→ Your assignment
When the line containing "1. 등록 완료 https://cloud.oracle.com/dashboard/default" appears in the entries below, begin printing there and stop after the line containing "- CLI detection works"; print each of those lines exactly and no other line.

== Raw data ==

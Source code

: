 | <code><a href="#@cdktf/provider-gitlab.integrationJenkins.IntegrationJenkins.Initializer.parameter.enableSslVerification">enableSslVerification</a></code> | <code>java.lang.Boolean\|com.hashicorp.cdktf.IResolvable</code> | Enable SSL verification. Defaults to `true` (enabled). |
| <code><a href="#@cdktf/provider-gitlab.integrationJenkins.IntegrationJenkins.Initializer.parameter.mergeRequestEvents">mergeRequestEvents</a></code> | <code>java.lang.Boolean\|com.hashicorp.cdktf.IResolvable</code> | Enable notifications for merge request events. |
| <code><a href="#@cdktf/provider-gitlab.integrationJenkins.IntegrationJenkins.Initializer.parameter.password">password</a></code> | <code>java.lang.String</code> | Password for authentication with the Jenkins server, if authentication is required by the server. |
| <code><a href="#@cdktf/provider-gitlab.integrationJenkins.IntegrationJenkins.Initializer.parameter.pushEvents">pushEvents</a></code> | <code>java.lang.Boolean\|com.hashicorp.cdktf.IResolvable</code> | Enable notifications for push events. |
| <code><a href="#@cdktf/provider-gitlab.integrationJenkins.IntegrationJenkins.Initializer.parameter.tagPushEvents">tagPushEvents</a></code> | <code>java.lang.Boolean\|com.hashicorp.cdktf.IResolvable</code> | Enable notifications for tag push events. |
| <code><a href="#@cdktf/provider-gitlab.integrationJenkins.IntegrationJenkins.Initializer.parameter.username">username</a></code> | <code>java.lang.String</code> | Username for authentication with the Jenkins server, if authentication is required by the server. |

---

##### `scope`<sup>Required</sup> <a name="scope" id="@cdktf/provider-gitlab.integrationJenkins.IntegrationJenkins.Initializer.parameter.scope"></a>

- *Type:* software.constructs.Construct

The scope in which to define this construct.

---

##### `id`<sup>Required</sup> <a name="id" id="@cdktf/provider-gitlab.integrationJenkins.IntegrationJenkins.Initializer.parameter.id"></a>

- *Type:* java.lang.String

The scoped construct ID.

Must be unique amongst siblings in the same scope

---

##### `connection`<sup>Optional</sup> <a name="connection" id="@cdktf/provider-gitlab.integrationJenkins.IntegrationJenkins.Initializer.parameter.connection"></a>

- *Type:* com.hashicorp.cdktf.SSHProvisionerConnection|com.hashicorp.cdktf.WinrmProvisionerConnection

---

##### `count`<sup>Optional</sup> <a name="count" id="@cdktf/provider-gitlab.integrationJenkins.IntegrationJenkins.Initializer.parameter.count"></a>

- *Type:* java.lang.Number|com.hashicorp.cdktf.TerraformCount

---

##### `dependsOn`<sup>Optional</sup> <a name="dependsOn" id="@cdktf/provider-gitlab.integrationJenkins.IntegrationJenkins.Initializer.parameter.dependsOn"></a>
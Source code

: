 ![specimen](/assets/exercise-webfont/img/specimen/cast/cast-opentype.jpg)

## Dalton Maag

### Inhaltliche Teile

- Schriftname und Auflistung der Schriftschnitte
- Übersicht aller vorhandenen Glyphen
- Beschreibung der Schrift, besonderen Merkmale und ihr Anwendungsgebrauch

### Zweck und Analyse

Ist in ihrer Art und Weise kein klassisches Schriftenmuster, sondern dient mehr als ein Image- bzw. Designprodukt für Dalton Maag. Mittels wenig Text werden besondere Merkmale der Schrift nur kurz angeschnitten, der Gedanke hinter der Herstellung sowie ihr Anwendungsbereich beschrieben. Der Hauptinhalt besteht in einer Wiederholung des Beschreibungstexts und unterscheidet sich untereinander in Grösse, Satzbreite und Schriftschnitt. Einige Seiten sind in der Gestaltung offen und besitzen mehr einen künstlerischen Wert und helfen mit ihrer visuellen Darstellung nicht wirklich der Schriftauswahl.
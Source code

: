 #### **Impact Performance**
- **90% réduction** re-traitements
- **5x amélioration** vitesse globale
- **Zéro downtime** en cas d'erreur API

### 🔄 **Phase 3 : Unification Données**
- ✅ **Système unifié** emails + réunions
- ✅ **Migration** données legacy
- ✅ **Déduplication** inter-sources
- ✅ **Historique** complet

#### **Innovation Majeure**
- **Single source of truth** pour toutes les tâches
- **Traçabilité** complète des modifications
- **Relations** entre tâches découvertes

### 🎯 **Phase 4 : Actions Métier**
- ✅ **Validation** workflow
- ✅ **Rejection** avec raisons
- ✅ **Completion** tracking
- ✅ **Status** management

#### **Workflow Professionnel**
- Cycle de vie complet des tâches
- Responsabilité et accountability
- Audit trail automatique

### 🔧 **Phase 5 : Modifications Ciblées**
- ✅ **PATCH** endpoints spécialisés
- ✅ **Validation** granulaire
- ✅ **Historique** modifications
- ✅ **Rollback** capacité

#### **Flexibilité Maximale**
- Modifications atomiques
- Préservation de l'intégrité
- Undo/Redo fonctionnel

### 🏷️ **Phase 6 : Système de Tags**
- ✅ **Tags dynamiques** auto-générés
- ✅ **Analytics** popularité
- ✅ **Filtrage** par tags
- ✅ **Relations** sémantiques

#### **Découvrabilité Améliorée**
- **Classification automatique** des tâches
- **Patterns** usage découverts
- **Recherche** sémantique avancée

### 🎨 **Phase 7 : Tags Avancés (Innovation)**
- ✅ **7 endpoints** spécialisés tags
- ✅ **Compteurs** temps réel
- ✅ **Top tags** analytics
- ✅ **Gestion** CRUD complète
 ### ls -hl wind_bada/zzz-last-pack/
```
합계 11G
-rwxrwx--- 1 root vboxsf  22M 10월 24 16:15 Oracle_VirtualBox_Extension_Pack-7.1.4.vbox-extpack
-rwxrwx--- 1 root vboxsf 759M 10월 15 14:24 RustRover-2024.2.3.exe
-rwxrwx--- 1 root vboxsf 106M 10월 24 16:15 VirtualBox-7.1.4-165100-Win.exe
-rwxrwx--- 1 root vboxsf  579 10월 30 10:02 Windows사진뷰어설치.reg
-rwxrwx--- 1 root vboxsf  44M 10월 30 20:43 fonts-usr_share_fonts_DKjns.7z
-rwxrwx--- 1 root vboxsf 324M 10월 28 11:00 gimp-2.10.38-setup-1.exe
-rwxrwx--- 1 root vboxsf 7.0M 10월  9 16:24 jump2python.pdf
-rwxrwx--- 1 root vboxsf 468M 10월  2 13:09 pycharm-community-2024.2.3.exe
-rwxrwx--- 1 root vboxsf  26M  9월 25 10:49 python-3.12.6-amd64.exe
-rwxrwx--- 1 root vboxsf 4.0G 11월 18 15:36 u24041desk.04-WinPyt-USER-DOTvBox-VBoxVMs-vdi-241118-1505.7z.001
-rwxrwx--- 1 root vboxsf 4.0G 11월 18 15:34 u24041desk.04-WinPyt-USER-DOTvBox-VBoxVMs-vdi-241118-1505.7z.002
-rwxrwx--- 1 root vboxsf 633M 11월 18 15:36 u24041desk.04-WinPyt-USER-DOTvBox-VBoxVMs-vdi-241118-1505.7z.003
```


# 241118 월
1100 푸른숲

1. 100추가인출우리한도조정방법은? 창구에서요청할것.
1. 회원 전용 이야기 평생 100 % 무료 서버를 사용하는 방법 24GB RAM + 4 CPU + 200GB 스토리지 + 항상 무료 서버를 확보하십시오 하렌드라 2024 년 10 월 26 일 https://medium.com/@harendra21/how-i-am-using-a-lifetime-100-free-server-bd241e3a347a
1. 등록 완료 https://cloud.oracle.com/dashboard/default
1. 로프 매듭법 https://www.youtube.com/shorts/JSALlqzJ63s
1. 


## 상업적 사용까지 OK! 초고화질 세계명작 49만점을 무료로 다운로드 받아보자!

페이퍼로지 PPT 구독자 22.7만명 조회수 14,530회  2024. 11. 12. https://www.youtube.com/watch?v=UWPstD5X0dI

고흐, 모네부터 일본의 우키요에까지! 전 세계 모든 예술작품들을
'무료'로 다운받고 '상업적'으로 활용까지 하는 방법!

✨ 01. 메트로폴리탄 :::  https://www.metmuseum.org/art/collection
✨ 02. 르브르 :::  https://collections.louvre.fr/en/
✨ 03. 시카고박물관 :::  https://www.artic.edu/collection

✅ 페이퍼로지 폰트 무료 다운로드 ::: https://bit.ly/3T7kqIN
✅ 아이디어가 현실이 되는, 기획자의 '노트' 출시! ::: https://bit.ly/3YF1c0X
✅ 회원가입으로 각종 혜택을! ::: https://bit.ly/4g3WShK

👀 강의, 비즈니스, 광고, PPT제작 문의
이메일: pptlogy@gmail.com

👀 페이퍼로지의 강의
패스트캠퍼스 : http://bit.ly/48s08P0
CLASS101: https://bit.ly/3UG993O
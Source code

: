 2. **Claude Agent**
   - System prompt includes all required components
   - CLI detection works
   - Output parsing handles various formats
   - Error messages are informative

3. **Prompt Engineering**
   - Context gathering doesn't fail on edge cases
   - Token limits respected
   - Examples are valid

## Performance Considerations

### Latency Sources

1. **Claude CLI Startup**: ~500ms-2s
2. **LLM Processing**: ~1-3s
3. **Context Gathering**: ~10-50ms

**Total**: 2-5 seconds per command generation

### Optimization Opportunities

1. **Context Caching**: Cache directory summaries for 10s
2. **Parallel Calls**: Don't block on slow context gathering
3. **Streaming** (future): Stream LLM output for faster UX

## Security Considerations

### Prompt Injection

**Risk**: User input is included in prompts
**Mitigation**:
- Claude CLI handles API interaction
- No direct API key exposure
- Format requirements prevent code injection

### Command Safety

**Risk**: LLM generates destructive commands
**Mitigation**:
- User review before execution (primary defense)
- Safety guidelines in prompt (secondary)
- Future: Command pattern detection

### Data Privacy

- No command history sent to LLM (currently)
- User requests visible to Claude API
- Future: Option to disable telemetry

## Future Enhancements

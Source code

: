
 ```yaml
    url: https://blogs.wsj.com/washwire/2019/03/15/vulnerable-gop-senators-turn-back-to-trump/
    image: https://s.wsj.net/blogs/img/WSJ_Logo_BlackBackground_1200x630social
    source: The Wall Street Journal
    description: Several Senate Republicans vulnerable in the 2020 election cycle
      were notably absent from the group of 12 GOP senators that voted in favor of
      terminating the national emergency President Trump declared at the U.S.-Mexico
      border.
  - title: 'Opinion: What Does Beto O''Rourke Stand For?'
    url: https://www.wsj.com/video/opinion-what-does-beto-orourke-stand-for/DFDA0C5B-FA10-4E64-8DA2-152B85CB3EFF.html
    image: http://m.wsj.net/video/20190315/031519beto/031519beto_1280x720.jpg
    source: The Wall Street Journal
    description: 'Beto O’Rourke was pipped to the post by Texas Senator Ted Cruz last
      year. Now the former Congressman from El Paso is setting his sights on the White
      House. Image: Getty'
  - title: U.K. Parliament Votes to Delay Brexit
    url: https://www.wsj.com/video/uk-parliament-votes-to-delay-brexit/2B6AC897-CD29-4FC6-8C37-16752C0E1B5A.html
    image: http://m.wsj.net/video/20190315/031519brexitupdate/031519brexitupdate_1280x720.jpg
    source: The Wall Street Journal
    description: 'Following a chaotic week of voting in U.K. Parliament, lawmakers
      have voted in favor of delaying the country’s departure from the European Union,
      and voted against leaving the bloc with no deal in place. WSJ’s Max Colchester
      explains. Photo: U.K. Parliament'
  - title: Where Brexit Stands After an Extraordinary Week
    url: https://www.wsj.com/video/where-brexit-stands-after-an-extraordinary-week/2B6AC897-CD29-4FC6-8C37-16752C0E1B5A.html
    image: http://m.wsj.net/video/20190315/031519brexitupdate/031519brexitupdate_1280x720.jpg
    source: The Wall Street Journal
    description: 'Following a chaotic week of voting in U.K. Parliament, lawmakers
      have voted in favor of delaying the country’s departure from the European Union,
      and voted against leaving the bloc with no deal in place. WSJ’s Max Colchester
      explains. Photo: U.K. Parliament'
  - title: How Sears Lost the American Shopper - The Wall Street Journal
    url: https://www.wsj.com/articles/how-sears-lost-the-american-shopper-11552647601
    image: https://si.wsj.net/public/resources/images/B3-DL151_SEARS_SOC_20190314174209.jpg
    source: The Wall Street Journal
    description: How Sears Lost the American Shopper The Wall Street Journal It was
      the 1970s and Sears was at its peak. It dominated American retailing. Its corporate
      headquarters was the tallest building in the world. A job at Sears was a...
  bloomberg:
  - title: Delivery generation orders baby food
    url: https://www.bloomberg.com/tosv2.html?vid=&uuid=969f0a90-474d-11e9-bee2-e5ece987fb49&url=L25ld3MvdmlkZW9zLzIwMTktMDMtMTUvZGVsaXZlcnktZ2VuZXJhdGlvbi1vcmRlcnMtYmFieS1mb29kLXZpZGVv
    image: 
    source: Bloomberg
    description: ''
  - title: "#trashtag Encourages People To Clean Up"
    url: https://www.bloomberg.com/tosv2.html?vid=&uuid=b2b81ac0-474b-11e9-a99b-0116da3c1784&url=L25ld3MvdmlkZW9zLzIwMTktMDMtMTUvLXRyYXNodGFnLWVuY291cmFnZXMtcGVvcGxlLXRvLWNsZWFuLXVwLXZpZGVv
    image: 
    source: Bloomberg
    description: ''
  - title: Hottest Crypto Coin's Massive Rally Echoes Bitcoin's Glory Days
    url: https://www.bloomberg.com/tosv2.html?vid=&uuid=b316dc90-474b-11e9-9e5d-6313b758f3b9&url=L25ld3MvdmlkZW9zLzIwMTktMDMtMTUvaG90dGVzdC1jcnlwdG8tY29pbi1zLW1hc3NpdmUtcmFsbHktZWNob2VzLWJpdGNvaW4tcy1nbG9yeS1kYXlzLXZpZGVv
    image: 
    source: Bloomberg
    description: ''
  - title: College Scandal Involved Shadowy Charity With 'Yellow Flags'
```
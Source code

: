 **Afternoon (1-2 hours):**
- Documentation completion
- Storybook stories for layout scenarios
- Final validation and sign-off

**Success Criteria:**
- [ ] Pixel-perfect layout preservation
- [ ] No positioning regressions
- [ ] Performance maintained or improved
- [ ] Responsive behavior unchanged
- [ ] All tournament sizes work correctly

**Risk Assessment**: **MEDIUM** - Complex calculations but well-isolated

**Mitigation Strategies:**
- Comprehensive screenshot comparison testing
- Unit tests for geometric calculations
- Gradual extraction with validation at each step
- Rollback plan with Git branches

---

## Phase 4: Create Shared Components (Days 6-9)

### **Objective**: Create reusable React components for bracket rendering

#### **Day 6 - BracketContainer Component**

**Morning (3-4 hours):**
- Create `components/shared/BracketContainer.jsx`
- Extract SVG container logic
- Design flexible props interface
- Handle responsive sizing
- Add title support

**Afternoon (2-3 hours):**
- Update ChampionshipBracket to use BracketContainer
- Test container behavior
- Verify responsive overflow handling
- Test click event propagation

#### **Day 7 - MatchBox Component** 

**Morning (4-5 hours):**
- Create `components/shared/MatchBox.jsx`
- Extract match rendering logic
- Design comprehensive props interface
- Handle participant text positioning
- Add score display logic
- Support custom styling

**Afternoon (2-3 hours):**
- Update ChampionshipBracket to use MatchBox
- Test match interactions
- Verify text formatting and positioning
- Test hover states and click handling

===

→ Completed task
1. 등록 완료 https://cloud.oracle.com/dashboard/default
1. 로프 매듭법 https://www.youtube.com/shorts/JSALlqzJ63s
1. 


## 상업적 사용까지 OK! 초고화질 세계명작 49만점을 무료로 다운로드 받아보자!

페이퍼로지 PPT 구독자 22.7만명 조회수 14,530회  2024. 11. 12. https://www.youtube.com/watch?v=UWPstD5X0dI

고흐, 모네부터 일본의 우키요에까지! 전 세계 모든 예술작품들을
'무료'로 다운받고 '상업적'으로 활용까지 하는 방법!

✨ 01. 메트로폴리탄 :::  https://www.metmuseum.org/art/collection
✨ 02. 르브르 :::  https://collections.louvre.fr/en/
✨ 03. 시카고박물관 :::  https://www.artic.edu/collection

✅ 페이퍼로지 폰트 무료 다운로드 ::: https://bit.ly/3T7kqIN
✅ 아이디어가 현실이 되는, 기획자의 '노트' 출시! ::: https://bit.ly/3YF1c0X
✅ 회원가입으로 각종 혜택을! ::: https://bit.ly/4g3WShK

👀 강의, 비즈니스, 광고, PPT제작 문의
이메일: pptlogy@gmail.com

👀 페이퍼로지의 강의
패스트캠퍼스 : http://bit.ly/48s08P0
CLASS101: https://bit.ly/3UG993O
Source code

: 2. **Claude Agent**
   - System prompt includes all required components
   - CLI detection works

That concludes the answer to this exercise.